• _WHAT YOU WILL DO_:
Go to the line in the entries below that holds "refer to Retrying" and repeat exactly from there through the line that holds "attritbuted to React's", inclusive.

----------------

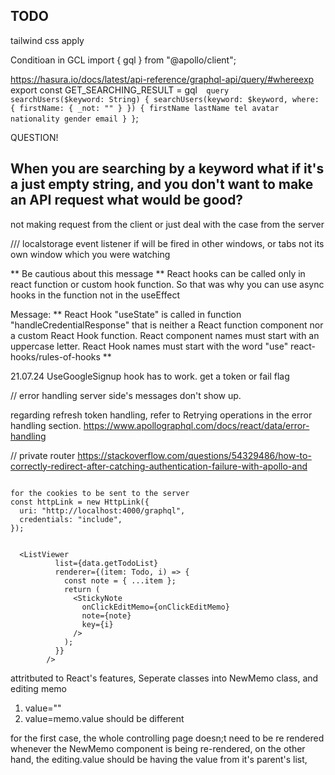 ## TODO

tailwind css apply

Conditioan in GCL
import { gql } from "@apollo/client";

https://hasura.io/docs/latest/api-reference/graphql-api/query/#whereexp
export const GET_SEARCHING_RESULT = gql`  query searchUsers($keyword: String) {
    searchUsers(keyword: $keyword, where: { firstName: { _not: "" } }) {
      firstName
      lastName
      tel
      avatar
      nationality
      gender
      email
    }
  }`;

QUESTION!

## When you are searching by a keyword what if it's a just empty string, and you don't want to make an API request what would be good?

not making request from the client or just deal with the case from the server

/// localstorage event listener
if will be fired in other windows, or tabs not its own window which you were watching

** Be cautious about this message **
React hooks can be called only in react function or custom hook function.
So that was why you can use async hooks in the function not in the useEffect

Message: ** React Hook "useState" is called in function "handleCredentialResponse" that is neither a React function component nor a custom React Hook function. React component names must start with an uppercase letter. React Hook names must start with the word "use" react-hooks/rules-of-hooks **

21.07.24
UseGoogleSignup hook has to work. get a token or fail flag

// error handling
server side's messages don't show up.

regarding refresh token handling,
refer to Retrying operations in the error handling section.
https://www.apollographql.com/docs/react/data/error-handling

// private router
https://stackoverflow.com/questions/54329486/how-to-correctly-redirect-after-catching-authentication-failure-with-apollo-and

```

for the cookies to be sent to the server
const httpLink = new HttpLink({
  uri: "http://localhost:4000/graphql",
  credentials: "include",
});
```

```

  <ListViewer
          list={data.getTodoList}
          renderer={(item: Todo, i) => {
            const note = { ...item };
            return (
              <StickyNote
                onClickEditMemo={onClickEditMemo}
                note={note}
                key={i}
              />
            );
          }}
        />

```

attritbuted to React's features,
Seperate classes into NewMemo class, and editing memo

1. value=""
2. value=memo.value
   should be different

for the first case, the whole controlling page doesn;t need to be re rendered whenever the NewMemo component is being re-rendered, on the other hand,
the editing.value should be having the value from it's parent's list,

----------------

• _TASK RESULT_:
refer to Retrying operations in the error handling section.
https://www.apollographql.com/docs/react/data/error-handling

// private router
https://stackoverflow.com/questions/54329486/how-to-correctly-redirect-after-catching-authentication-failure-with-apollo-and

```

for the cookies to be sent to the server
const httpLink = new HttpLink({
  uri: "http://localhost:4000/graphql",
  credentials: "include",
});
```

```

  <ListViewer
          list={data.getTodoList}
          renderer={(item: Todo, i) => {
            const note = { ...item };
            return (
              <StickyNote
                onClickEditMemo={onClickEditMemo}
                note={note}
                key={i}
              />
            );
          }}
        />

```

attritbuted to React's features,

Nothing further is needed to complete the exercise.